“In the garden you have the choice. Be a pot bound plant and share your beauty as one. Or remove yourself from the comfort of the pot and slowly allow your roots to unravel, spreading your beauty throughout.”
I was recently having a coffee with a really good friend of mine and we were discussing recovery, self-care and each of our own journeys. I made a statement about being better; the issue was that the word “better” was not clarified as to what I meant, I think it sounded like a sweeping statement. The friendship being as close and as open as it is meant that I was challenged of the use of the word “better”. It sounded like I had said my journey was over, I had completed all my tasks and could now put my feet up.
I explained happily that I do not expect this journey to ever end. That is until I go quietly or not so quietly into the night. I stated that I was like a pot bound plant. The above quote titled “Awakening” was something I came up with after the conversation. My explanation of the analogy “pot bound plant” went something like this.

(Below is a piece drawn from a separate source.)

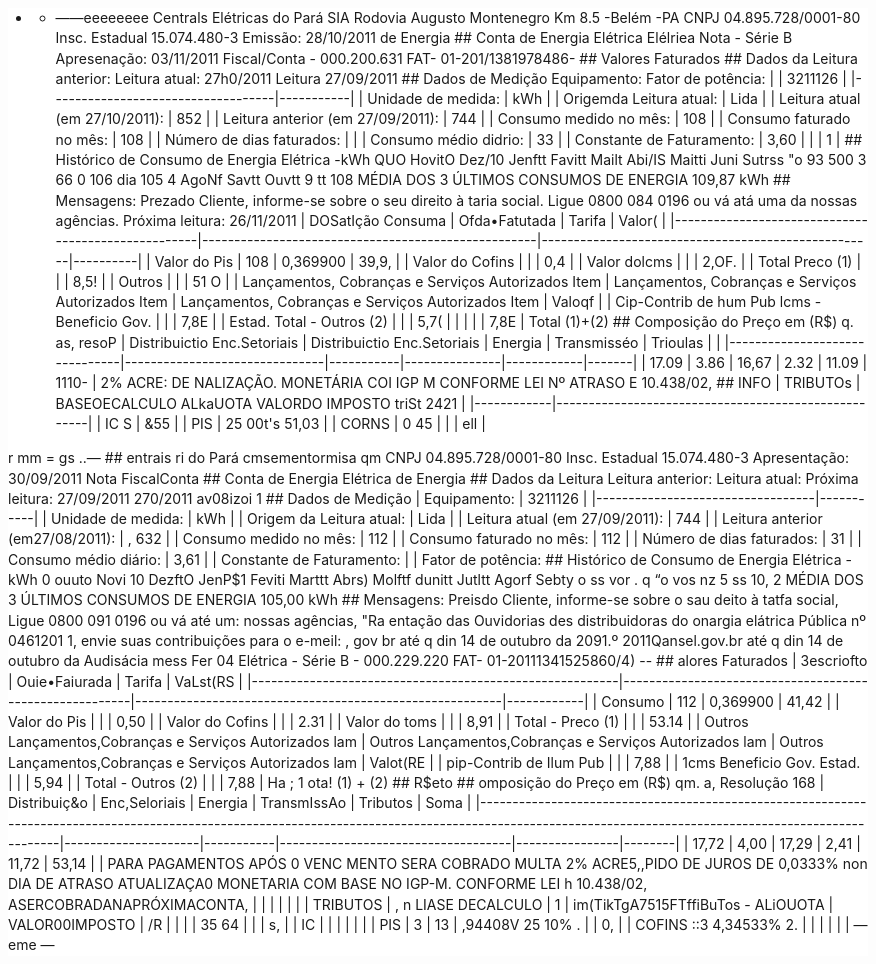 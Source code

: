 * * ——eeeeeeee Centrals Elétricas do Pará SIA Rodovia Augusto Montenegro Km 8.5 -Belém -PA CNPJ 04.895.728/0001-80 Insc. Estadual 15.074.480-3 Emissão: 28/10/2011 de Energia ## Conta de Energia Elétrica Elélriea Nota - Série B Apresenação: 03/11/2011 Fiscal/Conta - 000.200.631 FAT- 01-201/1381978486- ## Valores Faturados ## Dados da Leitura anterior: Leitura atual: 27h0/2011 Leitura 27/09/2011 ## Dados de Medição Equipamento: Fator de potência: | | 3211126 | |-----------------------------------|-----------| | Unidade de medida: | kWh | | Origemda Leitura atual: | Lida | | Leitura atual (em 27/10/2011): | 852 | | Leitura anterior (em 27/09/2011): | 744 | | Consumo medido no mês: | 108 | | Consumo faturado no mês: | 108 | | Número de dias faturados: | | | Consumo médio didrio: | 33 | | Constante de Faturamento: | 3,60 | | | 1 | ## Histórico de Consumo de Energia Elétrica -kWh QUO HovitO Dez/10 Jenftt Favitt Mailt Abi/IS Maitti Juni Sutrss "o 93 500 3 66 0 106 dia 105 4 AgoNf Savtt Ouvtt 9 tt 108 MÉDIA DOS 3 ÚLTIMOS CONSUMOS DE ENERGIA 109,87 kWh ## Mensagens: Prezado Cliente, informe-se sobre o seu direito à taria social. Ligue 0800 084 0196 ou vá atá uma da nossas agências. Próxima leitura: 26/11/2011 | DOSatIção Consuma | Ofda•Fatutada | Tarifa | Valor( | |----------------------------------------------------|----------------------------------------------------|----------------------------------------------------|----------| | Valor do Pis | 108 | 0,369900 | 39,9, | | Valor do Cofins | | | 0,4 | | Valor dolcms | | | 2,OF. | | Total Preco (1) | | | 8,5! | | Outros | | | 51 O | | Lançamentos, Cobranças e Serviços Autorizados Item | Lançamentos, Cobranças e Serviços Autorizados Item | Lançamentos, Cobranças e Serviços Autorizados Item | Valoqf | | Cip-Contrib de hum Pub lcms - Beneficio Gov. | | | 7,8E | | Estad. Total - Outros (2) | | | 5,7( | | | | | 7,8E | Total (1)+(2) ## Composição do Preço em (R$) q. as, resoP | Distribuictio Enc.Setoriais | Distribuictio Enc.Setoriais | Energia | Transmisséo | Trioulas | | |-------------------------------|-------------------------------|-----------|---------------|------------|-------| | 17.09 | 3.86 | 16,67 | 2.32 | 11.09 | 1110- | 2% ACRE: DE NALIZAÇÃO. MONETÁRIA COI IGP M CONFORME LEI Nº ATRASO E 10.438/02, ## INFO | TRIBUTOs | BASEOECALCULO ALkaUOTA VALORDO IMPOSTO triSt 2421 | |------------|-----------------------------------------------------| | IC S | &55 | | PIS | 25 00t's 51,03 | | CORNS | 0 45 | | | ell |

r mm = gs ..— ## entrais ri do Pará cmsementormisa qm CNPJ 04.895.728/0001-80 Insc. Estadual 15.074.480-3 Apresentação: 30/09/2011 Nota FiscalConta ## Conta de Energia Elétrica de Energia ## Dados da Leitura Leitura anterior: Leitura atual: Próxima leitura: 27/09/2011 270/2011 av08izoi 1 ## Dados de Medição | Equipamento: | 3211126 | |----------------------------------|-----------| | Unidade de medida: | kWh | | Origem da Leitura atual: | Lida | | Leitura atual (em 27/09/2011): | 744 | | Leitura anterior (em27/08/2011): | , 632 | | Consumo medido no mês: | 112 | | Consumo faturado no mês: | 112 | | Número de dias faturados: | 31 | | Consumo médio diário: | 3,61 | | Constante de Faturamento: | | Fator de potência: ## Histórico de Consumo de Energia Elétrica -kWh 0 ouuto Novi 10 DezftO JenP$1 Feviti Marttt Abrs) Molftf dunitt Jutltt Agorf Sebty o ss vor . q “o vos nz 5 ss 10, 2 MÉDIA DOS 3 ÚLTIMOS CONSUMOS DE ENERGIA 105,00 kWh ## Mensagens: Preisdo Cliente, informe-se sobre o sau deito à tatfa social, Ligue 0800 091 0196 ou vá até um: nossas agências, "Ra entação das Ouvidorias des distribuidoras do onargia elátrica Pública nº 0461201 1, envie suas contribuições para o e-meil: , gov br até q din 14 de outubro da 2091.º 2011Qansel.gov.br até q din 14 de outubro da Audisácia mess Fer 04 Elétrica - Série B - 000.229.220 FAT- 01-20111341525860/4) -- ## alores Faturados | 3escriofto | Ouie•Faiurada | Tarifa | VaLst(RS | |---------------------------------------------------------|---------------------------------------------------------|---------------------------------------------------------|------------| | Consumo | 112 | 0,369900 | 41,42 | | Valor do Pis | | | 0,50 | | Valor do Cofins | | | 2.31 | | Valor do toms | | | 8,91 | | Total - Preco (1) | | | 53.14 | | Outros Lançamentos,Cobranças e Serviços Autorizados lam | Outros Lançamentos,Cobranças e Serviços Autorizados lam | Outros Lançamentos,Cobranças e Serviços Autorizados lam | Valot(RE | | pip-Contrib de Ilum Pub | | | 7,88 | | 1cms Beneficio Gov. Estad. | | | 5,94 | | Total - Outros (2) | | | 7,88 | Ha ; 1 ota! (1) + (2) ## R$eto ## omposição do Preço em (R$) qm. a, Resolução 168 | Distribuiç&o | Enc,Seloriais | Energia | TransmIssAo | Tributos | Soma | |---------------------------------------------------------------------------------------------------------------------------------------------------------------------------------------------------------|---------------------|-----------|------------------------------------|----------------|--------| | 17,72 | 4,00 | 17,29 | 2,41 | 11,72 | 53,14 | | PARA PAGAMENTOS APÓS 0 VENC MENTO SERA COBRADO MULTA 2% ACRE5,,PIDO DE JUROS DE 0,0333% non DIA DE ATRASO ATUALIZAÇA0 MONETARIA COM BASE NO IGP-M. CONFORME LEI h 10.438/02, ASERCOBRADANAPRÓXIMACONTA, | | | | | | | TRIBUTOS | , n LIASE DECALCULO | 1 | im(TikTgA7515FTffiBuTos - ALiOUOTA | VALOR00IMPOSTO | /R | | | | 35 64 | | | s, | | IC | | | | | | | PIS | 3 | 13 | ,94408V 25 10% . | | 0, | | COFINS ::3 4,34533% 2. | | | | | | — eme —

For almost 44 years I lived in a pot, growing and learning but only to limits of the pot itself. The roots that I had formed were my beliefs, my learning’s and everything that I had ever thought or experienced. The roots could not expand as the pot had formed a solid wall that caused them to form this giant labyrinth, not knowing where one root started and one ended. Not being able to see the original primary root as it had been wrapped up in the thousand of others.
I think one of the issues is that I knew deep down that things, great things, awaited me just the other side of the pot. With the belief that there must be something more and that I could be truly happy, I always fought against the pot walls. When I would try and venture out with a tip of the root, things would get scary or tough. Leaving the comfort of what I knew, even if it was not beneficial or healthy for me, caused me to pull back and hunker down deeper into the pot. Roots wrapping themselves even tighter in a pot that was already too small.
Just about ten months ago, I truly for once removed myself from the pot I had created. It could be argued, and I might agree, that the plant and the pot fell off the table and the pot broke open, leaving me only a couple of choices. Stay on the ground and parish or start to examine the roots. Examine each root, trace its path until I see where it attached itself to the “radical root” which is the first root to form from the seed or the “primary root”, the one that forms once the plant has grown.
So what I have is a handful of roots, some are useful and some not so much. I am in the process of unraveling them slowly, sometimes one by one and sometimes a group unravel all at once. Over the past ten months I have felt a lot of the easy useless roots fall away and that has created a great sense of joy, even a real sense of accomplishment. I am not sure you can imagine, but struggling against yourself for what feels like your entire life can be rather draining, frustrating and for me it was down right dangerous.
The fun part of this journey is unraveling the beliefs I held or continue to hold. Yes, sometimes it is painful or hard. But once that belief is put down and laid to rest or even reaffirmed, the root finds new soil that is rich in nutrients that can better sustain the plant and its growth. Finding new soil is awesome, even if it is scary.